Anna KARLIN

By
Photography ALESSIO BONI

Published March 25, 2015

The design world often finds itself drawn into opposing camps—modern versus traditional, functional versus decorative, restraint versus excess. But Anna Karlin will not play along. “Oh, God, no,” she says, in a rather distinct Central London brogue. “If anybody can get off their ass and put something out there, then good on you.”

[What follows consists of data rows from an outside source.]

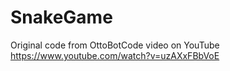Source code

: # SnakeGame
Original code from OttoBotCode video on YouTube
https://www.youtube.com/watch?v=uzAXxFBbVoE

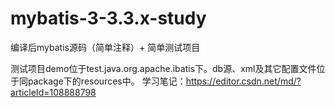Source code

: # mybatis-3-3.3.x-study
编译后mybatis源码（简单注释）+ 简单测试项目

测试项目demo位于test.java.org.apache.ibatis下。db源、xml及其它配置文件位于同package下的resources中。
 学习笔记：https://editor.csdn.net/md/?articleId=108888798
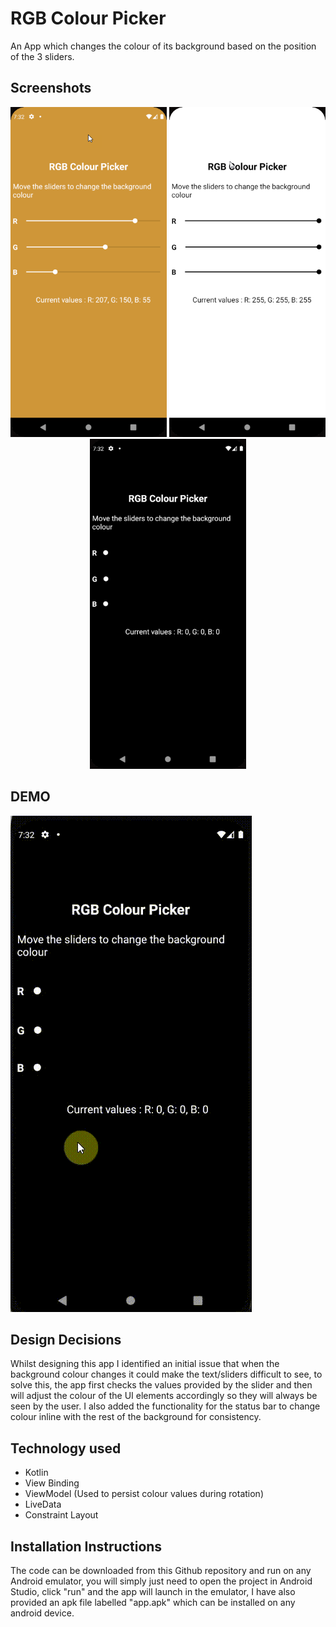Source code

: # RGB Colour Picker
An App which changes the colour of its background based on the position of the 3 sliders.


## Screenshots

<p align="center">
  <img src="https://github.com/danielmbutler/RGBColourPicker/blob/master/resources/screenshot1.png" width="250" >
  <img src="https://github.com/danielmbutler/RGBColourPicker/blob/master/resources/screenshot2.png" width="250">
  <img src="https://github.com/danielmbutler/RGBColourPicker/blob/master/resources/screenshot3.png" width="250">
</p>


## DEMO

![alt text](https://github.com/danielmbutler/RGBColourPicker/blob/master/resources/mp4.gif)

## Design Decisions
Whilst designing this app I identified an initial issue that when the background colour changes it could make the text/sliders difficult to see, to solve this, the app first checks the values provided by the slider and then will adjust the colour of the UI elements accordingly so they will always be seen by the user. I also added the functionality for the status bar to change colour inline with the rest of the background for consistency.

## Technology used
* Kotlin
* View Binding
* ViewModel (Used to persist colour values during rotation)
* LiveData
* Constraint Layout

## Installation Instructions
The code can be downloaded from this Github repository and run on any Android emulator, you will simply just need to open the project in Android Studio, click "run" and the app will launch in the emulator, I have also provided an apk file labelled "app.apk" which can be installed on any android device.
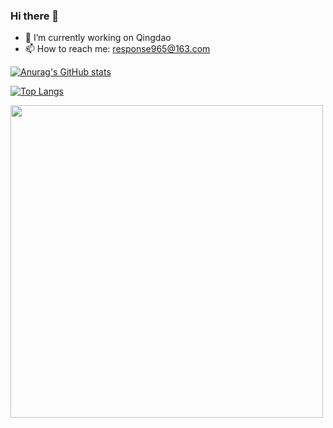 ### Hi there 👋

- 🔭 I’m currently working on Qingdao
- 📫 How to reach me: response965@163.com

[![Anurag's GitHub stats](https://github-readme-stats.vercel.app/api?username=JinMing6&theme=transparent&card_width=500px)](https://github.com/anuraghazra/github-readme-stats)

[![Top Langs](https://github-readme-stats.vercel.app/api/top-langs/?username=JinMing6&theme=transparent&card_width=500px)](https://github.com/anuraghazra/github-readme-stats)

<img src="https://github.com/JinMing6/JinMing6/assets/57794614/a2eb77ab-02e6-42bd-873c-5bcfb39d340a" width="500px" />

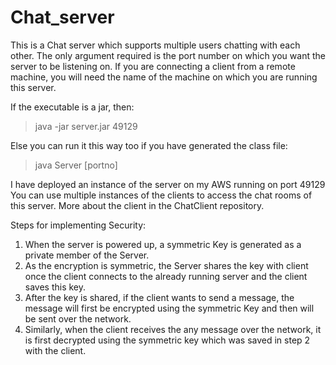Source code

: # Chat_server
This is a Chat server which supports multiple users chatting with each other.
The only argument required is the port number on which you want the server to be listening on.
If you are connecting a client from a remote machine, you will need the name of the machine on which you are running this server.

If the executable is a jar, then:
> java -jar server.jar 49129

Else you can run it this way too if you have generated the class file:
> java Server [portno]

I have deployed an instance of the server on my AWS running on port 49129
You can use multiple instances of the clients to access the chat rooms of this server.
More about the client in the ChatClient repository.

Steps for implementing Security:

1. When the server is powered up, a symmetric Key is generated as a private member of the Server.
2. As the encryption is symmetric, the Server shares the key with client once the client connects to the already running server and the client saves this key.
3. After the key is shared, if the client wants to send a message, the message will first be encrypted using the symmetric Key and then will be sent over the network.
4. Similarly, when the client receives the any message over the network, it is first decrypted using the symmetric key which was saved in step 2 with the client.
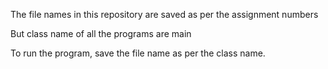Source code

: The file names in this repository are saved as per the assignment numbers

But class name of all the programs are main

To run the program, save the file name as per the class name.
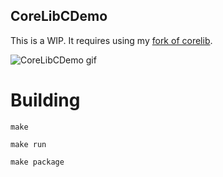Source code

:## CoreLibCDemo
This is a WIP. It requires using my [fork of corelib](https://www.github.com/maxleiter/corelib).

![CoreLibCDemo gif](http://i.imgur.com/1dD2nTn.gif)

# Building
`make`

`make run`

`make package`

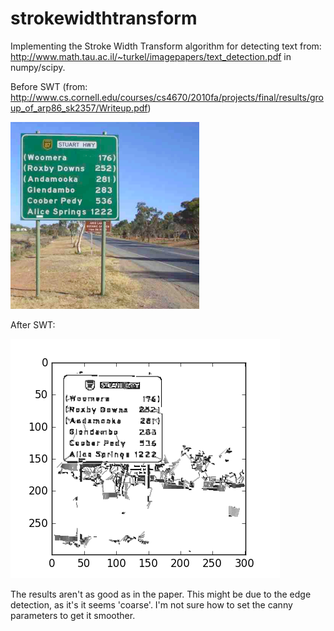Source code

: # strokewidthtransform
Implementing the Stroke Width Transform algorithm for detecting text from: http://www.math.tau.ac.il/~turkel/imagepapers/text_detection.pdf in numpy/scipy.

Before SWT (from: http://www.cs.cornell.edu/courses/cs4670/2010fa/projects/final/results/group_of_arp86_sk2357/Writeup.pdf)

![Before SWT](test2.png)

After SWT:

![After SWT](figure_1.png)

The results aren't as good as in the paper. This might be due to the edge detection, as it's it seems 'coarse'. I'm not sure how to set the canny parameters to get it smoother.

Karlin’s let-a-thousand-flowers-bloom outlook might have something to do with her eclectic British background: Her anthropologist mother and independent-filmmaker father bred a certain cultural omnivorousness in their now-30-year-old daughter, as well as a sense of wanderlust that brought her to New York in 2010. “I like being new in places,” she says from her workspace in the Lower East Side. “I still feel new here.”

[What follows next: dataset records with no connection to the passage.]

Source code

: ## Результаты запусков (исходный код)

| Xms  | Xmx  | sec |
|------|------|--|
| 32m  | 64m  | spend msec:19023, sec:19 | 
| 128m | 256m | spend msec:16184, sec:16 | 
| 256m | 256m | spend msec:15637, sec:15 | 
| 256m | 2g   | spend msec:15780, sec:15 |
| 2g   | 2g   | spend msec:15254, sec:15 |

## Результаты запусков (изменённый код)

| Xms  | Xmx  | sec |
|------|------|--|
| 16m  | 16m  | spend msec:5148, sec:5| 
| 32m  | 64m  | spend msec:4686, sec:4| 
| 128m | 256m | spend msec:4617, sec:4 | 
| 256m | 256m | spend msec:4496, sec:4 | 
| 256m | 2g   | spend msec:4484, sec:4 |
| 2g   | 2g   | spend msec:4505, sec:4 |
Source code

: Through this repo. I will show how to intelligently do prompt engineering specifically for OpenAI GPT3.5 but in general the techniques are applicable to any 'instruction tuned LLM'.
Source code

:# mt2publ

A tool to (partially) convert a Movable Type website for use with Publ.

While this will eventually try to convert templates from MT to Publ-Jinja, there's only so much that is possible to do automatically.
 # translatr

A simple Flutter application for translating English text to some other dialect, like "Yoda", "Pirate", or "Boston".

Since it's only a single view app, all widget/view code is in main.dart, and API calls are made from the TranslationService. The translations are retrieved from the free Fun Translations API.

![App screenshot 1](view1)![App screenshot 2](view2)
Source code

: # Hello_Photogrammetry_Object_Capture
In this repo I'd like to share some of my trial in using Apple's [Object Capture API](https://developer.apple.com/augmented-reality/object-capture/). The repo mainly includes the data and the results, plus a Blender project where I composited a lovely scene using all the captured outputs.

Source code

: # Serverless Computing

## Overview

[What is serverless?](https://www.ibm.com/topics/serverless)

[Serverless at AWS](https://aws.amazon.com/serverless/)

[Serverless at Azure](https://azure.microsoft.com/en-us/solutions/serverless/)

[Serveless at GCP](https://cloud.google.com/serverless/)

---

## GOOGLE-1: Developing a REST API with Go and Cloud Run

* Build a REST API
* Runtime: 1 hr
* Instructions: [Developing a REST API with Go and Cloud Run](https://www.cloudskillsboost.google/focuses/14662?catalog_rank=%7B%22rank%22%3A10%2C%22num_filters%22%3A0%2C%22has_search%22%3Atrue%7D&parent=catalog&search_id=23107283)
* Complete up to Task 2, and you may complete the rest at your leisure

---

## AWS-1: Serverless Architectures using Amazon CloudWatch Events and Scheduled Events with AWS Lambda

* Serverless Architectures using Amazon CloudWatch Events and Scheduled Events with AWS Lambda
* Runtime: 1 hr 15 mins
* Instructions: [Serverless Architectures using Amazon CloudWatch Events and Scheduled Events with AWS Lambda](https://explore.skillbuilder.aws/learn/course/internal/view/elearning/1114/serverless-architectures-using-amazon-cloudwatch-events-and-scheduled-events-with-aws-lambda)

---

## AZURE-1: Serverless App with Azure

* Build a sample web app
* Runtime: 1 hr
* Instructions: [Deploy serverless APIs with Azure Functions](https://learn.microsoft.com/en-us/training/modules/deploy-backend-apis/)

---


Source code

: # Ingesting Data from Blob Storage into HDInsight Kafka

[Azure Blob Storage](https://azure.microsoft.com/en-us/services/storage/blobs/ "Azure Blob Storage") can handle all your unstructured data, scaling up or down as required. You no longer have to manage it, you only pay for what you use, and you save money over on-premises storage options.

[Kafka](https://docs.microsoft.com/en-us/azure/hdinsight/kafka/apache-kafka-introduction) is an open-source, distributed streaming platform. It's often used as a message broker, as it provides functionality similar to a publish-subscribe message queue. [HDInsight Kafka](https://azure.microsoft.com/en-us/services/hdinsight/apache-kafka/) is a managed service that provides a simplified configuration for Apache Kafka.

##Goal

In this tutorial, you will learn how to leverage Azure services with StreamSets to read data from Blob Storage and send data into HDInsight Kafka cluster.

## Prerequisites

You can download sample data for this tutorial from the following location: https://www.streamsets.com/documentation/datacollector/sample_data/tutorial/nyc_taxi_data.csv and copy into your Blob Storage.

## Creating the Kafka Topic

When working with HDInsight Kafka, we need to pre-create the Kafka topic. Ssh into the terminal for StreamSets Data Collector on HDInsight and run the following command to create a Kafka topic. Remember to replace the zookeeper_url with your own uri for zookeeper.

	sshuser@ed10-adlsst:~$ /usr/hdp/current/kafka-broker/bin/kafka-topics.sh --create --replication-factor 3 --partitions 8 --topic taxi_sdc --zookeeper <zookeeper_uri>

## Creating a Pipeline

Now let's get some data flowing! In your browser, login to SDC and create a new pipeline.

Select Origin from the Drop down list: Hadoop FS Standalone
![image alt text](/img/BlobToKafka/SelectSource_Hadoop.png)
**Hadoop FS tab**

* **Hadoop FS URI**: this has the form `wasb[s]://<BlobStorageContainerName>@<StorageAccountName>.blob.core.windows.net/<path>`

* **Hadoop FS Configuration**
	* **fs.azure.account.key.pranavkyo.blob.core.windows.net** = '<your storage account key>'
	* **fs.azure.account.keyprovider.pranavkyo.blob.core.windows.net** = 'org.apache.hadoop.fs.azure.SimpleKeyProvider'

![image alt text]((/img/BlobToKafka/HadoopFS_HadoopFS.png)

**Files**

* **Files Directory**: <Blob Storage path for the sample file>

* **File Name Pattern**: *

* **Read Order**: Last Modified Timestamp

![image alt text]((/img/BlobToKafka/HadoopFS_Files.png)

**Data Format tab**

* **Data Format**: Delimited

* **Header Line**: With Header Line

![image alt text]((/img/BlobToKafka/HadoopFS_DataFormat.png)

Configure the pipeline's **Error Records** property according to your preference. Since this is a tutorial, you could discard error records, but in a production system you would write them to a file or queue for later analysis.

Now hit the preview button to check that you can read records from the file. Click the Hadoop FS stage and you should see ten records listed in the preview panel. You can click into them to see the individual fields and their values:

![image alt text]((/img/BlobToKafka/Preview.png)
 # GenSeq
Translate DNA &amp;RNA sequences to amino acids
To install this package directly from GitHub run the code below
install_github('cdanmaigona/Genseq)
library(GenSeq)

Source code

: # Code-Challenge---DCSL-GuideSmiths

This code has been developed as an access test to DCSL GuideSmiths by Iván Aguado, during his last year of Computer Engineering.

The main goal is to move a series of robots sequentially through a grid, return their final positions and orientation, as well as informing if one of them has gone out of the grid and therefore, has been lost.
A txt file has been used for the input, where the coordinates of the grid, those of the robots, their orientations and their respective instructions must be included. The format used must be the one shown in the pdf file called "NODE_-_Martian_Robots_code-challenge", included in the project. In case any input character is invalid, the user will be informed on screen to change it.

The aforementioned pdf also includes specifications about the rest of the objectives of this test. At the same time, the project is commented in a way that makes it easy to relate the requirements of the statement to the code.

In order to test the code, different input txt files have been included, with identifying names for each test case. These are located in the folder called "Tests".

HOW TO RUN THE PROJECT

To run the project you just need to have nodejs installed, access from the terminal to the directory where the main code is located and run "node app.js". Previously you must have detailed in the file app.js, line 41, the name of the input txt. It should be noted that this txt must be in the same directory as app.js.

In her design work, Karlin has carved out a niche as a forward-thinking nostalgist, gleefully mingling timeless proportions and motifs with an offhanded, contemporary playfulness. Her debut collection from 2012 included a wood vanity that wouldn’t have been out of place in a late-19th-century Parisian boudoir, but it could be folded up into a neat, easily transportable barrel; her brass-plated chess stools seem weighty and formal, but in her upcoming line they’ll be decked out in colorful patterns reminiscent of 1980s PoMo. She describes her approach as “classical with a twist.”

As she’s keen to work in as many modes as possible, her output includes a bulbous yet elegant line of glassware; a two-armed pendant lamp that’s all sharp geometry on one side and glowing orb on the other; a sideline in graphic design; her own custom ceramics. “I did carpets the other day,” she says. “Am I weaver? No, but I can do them. Does it correspond to the same visual ‘plot’ as the mainline collection? No, but it’s still me.” That, by the way, is another Karlin trait: answering her own questions. (Is she embarrassed when you point this out? Absolutely.) But that, perhaps, is part of her job. “Figuring out different questions and then trying to answer them,” she says, “is what being a designer is all about.”